Quando a mentira vira método, o Estado vira alvo. Foi com esse diagnóstico que o deputado federal Rui Falcão (PT) acionou a Advocacia-Geral da União ao protocolar um Pedido de Providências na Procuradoria Nacional de Defesa da Democracia contra Eduardo Bolsonaro e Paulo Bilynskyj. A acusação é direta: disseminação coordenada de conteúdos falsos que imputam crimes graves ao presidente Lula e ao PT sem qualquer lastro probatório.
A iniciativa se ancora na Lei nº 14.197/2021, que tipifica crimes contra o Estado Democrático de Direito. Para Falcão, as publicações extrapolam a crítica política e ingressam no terreno do ataque institucional, ao sugerirem vínculos com organizações criminosas, fraude eleitoral e até narcoterrorismo — um léxico importado de guerras culturais que visa corroer a legitimidade do Poder Executivo.

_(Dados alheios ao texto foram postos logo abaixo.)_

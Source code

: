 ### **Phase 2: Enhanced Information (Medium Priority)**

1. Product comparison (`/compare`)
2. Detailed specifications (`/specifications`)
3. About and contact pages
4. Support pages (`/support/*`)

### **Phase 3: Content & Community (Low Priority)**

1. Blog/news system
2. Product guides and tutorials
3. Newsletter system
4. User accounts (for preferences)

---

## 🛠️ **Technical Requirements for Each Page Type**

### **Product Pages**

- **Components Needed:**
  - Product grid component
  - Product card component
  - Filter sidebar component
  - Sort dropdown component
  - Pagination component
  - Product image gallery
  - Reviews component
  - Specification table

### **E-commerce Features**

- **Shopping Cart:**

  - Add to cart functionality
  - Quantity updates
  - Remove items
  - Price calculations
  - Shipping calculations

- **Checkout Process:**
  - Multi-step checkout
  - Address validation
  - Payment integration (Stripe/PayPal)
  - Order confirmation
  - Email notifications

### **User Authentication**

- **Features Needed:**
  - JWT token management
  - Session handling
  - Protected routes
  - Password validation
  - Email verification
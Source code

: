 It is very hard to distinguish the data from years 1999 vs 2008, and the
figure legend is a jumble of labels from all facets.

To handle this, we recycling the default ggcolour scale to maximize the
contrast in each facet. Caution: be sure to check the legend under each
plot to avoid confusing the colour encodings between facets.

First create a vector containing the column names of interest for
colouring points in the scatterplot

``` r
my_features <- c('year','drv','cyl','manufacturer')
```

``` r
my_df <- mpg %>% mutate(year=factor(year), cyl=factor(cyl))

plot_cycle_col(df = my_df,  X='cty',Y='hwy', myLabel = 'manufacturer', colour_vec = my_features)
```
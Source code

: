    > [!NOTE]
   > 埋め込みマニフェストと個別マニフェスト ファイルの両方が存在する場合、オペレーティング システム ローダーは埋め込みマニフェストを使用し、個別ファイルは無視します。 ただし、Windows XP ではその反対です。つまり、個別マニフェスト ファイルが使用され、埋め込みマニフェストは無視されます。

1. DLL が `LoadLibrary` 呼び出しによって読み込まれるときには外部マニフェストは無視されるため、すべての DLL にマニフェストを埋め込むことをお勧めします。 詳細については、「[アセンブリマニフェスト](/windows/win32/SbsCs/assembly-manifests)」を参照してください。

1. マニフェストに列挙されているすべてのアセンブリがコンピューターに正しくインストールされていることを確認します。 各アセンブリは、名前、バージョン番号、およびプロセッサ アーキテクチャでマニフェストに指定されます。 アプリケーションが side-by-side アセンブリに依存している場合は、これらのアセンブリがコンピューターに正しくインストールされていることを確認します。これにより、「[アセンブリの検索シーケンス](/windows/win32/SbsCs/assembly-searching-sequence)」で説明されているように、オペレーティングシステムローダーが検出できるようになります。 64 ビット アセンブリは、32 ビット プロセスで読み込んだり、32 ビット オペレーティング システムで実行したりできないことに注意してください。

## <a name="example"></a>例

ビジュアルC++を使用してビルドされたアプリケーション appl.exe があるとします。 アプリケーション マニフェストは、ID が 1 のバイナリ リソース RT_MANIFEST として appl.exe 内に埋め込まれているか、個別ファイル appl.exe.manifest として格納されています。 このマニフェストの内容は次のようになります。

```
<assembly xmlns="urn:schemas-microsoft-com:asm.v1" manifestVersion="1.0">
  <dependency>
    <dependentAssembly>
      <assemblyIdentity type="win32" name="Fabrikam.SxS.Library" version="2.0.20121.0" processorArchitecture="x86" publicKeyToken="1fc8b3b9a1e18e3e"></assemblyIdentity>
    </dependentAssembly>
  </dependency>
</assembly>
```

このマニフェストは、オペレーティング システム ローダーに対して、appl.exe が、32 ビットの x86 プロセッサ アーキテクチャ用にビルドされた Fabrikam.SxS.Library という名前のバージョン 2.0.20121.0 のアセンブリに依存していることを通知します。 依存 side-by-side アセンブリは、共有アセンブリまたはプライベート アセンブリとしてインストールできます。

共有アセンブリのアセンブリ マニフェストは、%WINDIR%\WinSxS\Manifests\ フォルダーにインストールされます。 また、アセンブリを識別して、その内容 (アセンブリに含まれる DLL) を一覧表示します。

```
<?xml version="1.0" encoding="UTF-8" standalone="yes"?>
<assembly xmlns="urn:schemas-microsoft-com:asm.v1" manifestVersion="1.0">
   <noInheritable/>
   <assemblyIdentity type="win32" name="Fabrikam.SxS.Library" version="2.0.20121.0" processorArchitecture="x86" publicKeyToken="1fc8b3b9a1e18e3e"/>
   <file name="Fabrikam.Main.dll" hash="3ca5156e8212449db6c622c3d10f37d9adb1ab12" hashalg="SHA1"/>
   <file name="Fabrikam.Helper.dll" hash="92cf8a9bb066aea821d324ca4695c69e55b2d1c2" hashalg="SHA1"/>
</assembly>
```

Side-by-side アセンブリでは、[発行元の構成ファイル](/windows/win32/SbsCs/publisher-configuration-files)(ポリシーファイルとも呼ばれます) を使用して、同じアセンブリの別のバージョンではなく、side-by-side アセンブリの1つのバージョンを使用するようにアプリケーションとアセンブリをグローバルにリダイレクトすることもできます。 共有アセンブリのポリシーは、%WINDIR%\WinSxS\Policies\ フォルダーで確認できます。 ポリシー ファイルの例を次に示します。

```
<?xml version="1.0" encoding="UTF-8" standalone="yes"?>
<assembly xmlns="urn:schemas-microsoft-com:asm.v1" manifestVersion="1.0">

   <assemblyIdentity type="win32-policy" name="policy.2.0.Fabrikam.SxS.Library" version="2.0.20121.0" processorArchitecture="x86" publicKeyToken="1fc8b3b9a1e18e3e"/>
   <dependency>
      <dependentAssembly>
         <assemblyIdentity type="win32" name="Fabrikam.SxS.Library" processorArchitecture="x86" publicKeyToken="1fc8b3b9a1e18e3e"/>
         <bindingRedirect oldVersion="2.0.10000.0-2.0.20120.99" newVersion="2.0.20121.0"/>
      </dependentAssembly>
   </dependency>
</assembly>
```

Como nos panfletos difamatórios do século XVIII, que antecederam rupturas políticas profundas, a repetição do absurdo busca naturalizar o inaceitável.
“Quando a mentira é industrializada, a democracia passa a operar em estado de cerco.”
A engrenagem da desinformação
A representação descreve um “modus operandi organizado”: difusão massiva, sincronizada e reiterada de falsidades para confundir o debate público e saturar o ambiente informacional. O objetivo, sustenta o parlamentar, não é convencer, mas desorientar — criar dissociação cognitiva suficiente para minar a confiança nas instituições e no processo eleitoral.
Nesse sentido, o pedido à PNDD solicita a requisição de dados técnicos às plataformas digitais, como a rede X, para apurar indícios de coordenação, uso de robôs e eventual impulsionamento pago. Também requer medidas cautelares para retirada do conteúdo considerado ilícito e a propositura de ação civil pública por danos morais coletivos.
Conexão com o STF
Rui Falcão pede que o procedimento seja encaminhado ao Supremo Tribunal Federal, para análise no âmbito do Inquérito 4.781 — o chamado inquérito das fake news. A tese é de conexão direta com as investigações sobre milícias digitais, o que justificaria atuação articulada entre as esferas administrativa e judicial.
O movimento ocorre em um contexto no qual o bolsonarismo tenta reembalar narrativas desacreditadas após condenações e derrotas políticas, apostando na erosão permanente da verdade factual como estratégia de sobrevivência.
O limite entre crítica e crime
O caso recoloca uma questão central da República: a liberdade de expressão não protege a fabricação deliberada de mentiras com potencial de desestabilização institucional. Da propaganda totalitária do século XX às fábricas digitais de boatos do presente, a história é clara sobre o preço da tolerância com a fraude informacional.
Ao acionar o Estado, Falcão não busca censura, mas responsabilização. A resposta das instituições dirá se a democracia brasileira aprendeu com os ataques recentes — ou se seguirá tratando a desinformação como ruído, quando ela já opera como arma.